- **ASSIGNED TASK**: Every entry should be repeated exactly. Omit the pictures.

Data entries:
━━━━━━━━━━

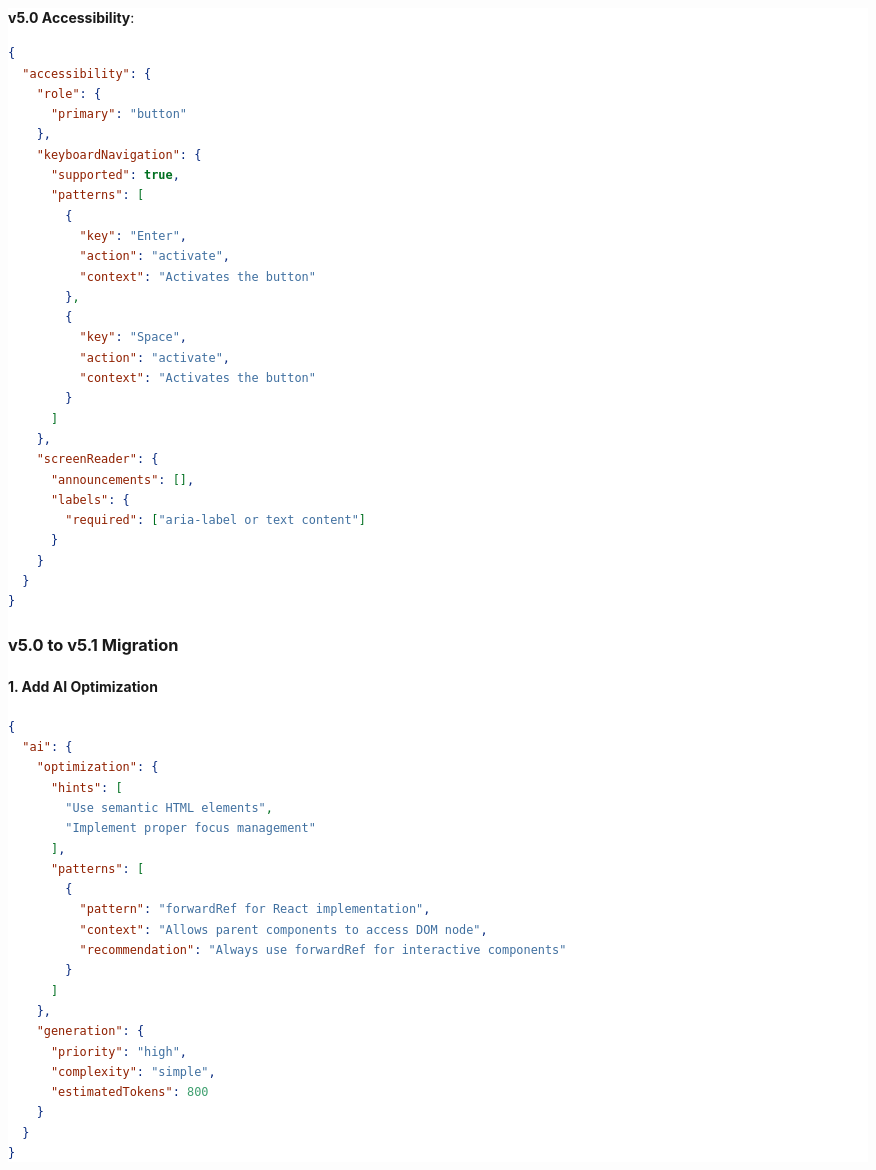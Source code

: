 **v5.0 Accessibility**:
```json
{
  "accessibility": {
    "role": {
      "primary": "button"
    },
    "keyboardNavigation": {
      "supported": true,
      "patterns": [
        {
          "key": "Enter",
          "action": "activate",
          "context": "Activates the button"
        },
        {
          "key": "Space",
          "action": "activate",
          "context": "Activates the button"
        }
      ]
    },
    "screenReader": {
      "announcements": [],
      "labels": {
        "required": ["aria-label or text content"]
      }
    }
  }
}
```

### v5.0 to v5.1 Migration

#### 1. Add AI Optimization

```json
{
  "ai": {
    "optimization": {
      "hints": [
        "Use semantic HTML elements",
        "Implement proper focus management"
      ],
      "patterns": [
        {
          "pattern": "forwardRef for React implementation",
          "context": "Allows parent components to access DOM node",
          "recommendation": "Always use forwardRef for interactive components"
        }
      ]
    },
    "generation": {
      "priority": "high",
      "complexity": "simple",
      "estimatedTokens": 800
    }
  }
}
```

━━━━━━━━━━

- **ANSWER SPACE**:
Source code

: **v5.0 Accessibility**:
```json
{
  "accessibility": {
    "role": {
      "primary": "button"
    },
    "keyboardNavigation": {
      "supported": true,
      "patterns": [
        {
          "key": "Enter",
          "action": "activate",
          "context": "Activates the button"
        },
        {
          "key": "Space",
          "action": "activate",
          "context": "Activates the button"
        }
      ]
    },
    "screenReader": {
      "announcements": [],
      "labels": {
        "required": ["aria-label or text content"]
      }
    }
  }
}
```

### v5.0 to v5.1 Migration

#### 1. Add AI Optimization

```json
{
  "ai": {
    "optimization": {
      "hints": [
        "Use semantic HTML elements",
        "Implement proper focus management"
      ],
      "patterns": [
        {
          "pattern": "forwardRef for React implementation",
          "context": "Allows parent components to access DOM node",
          "recommendation": "Always use forwardRef for interactive components"
        }
      ]
    },
    "generation": {
      "priority": "high",
      "complexity": "simple",
      "estimatedTokens": 800
    }
  }
}
```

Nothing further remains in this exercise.